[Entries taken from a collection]
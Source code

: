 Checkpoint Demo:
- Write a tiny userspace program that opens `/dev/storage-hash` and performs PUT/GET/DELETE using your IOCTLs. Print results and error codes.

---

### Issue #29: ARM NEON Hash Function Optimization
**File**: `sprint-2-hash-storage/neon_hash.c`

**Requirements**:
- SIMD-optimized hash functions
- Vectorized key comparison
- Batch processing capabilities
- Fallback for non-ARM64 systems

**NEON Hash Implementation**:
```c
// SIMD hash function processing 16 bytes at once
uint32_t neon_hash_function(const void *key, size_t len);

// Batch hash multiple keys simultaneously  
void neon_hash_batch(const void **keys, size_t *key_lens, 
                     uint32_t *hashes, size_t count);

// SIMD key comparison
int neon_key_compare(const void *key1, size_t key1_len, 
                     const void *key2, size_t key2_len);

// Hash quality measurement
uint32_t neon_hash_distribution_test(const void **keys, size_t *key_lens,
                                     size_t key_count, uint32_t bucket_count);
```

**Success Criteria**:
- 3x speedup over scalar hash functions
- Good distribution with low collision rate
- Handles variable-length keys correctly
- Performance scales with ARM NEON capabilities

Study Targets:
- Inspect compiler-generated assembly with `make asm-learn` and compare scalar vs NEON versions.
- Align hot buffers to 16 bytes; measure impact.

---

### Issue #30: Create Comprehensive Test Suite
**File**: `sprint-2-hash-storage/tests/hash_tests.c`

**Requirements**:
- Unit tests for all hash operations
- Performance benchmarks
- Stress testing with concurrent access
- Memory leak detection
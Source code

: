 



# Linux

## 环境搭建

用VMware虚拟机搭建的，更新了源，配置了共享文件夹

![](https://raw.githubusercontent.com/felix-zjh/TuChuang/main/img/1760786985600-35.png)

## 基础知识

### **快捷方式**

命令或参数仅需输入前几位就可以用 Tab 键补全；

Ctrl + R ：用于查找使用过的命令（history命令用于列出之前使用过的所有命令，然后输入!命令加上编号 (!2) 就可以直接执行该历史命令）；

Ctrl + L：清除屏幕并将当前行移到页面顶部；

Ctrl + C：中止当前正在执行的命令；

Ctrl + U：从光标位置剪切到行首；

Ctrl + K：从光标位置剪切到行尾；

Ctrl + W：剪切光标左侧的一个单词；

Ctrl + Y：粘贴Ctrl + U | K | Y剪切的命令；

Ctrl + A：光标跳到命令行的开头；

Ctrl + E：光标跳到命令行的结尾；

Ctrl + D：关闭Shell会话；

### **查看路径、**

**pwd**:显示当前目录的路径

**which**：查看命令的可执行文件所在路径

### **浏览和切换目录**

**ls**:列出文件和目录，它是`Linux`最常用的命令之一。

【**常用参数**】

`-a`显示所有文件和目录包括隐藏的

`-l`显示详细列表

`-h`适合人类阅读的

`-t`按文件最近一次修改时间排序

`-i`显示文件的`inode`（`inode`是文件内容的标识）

### WHAT NEEDS TO BE DONE
Search the entries for the word "bytes" and copy every line that holds it.

### EXPECTED ANSWER
// SIMD hash function processing 16 bytes at once
- Align hot buffers to 16 bytes; measure impact.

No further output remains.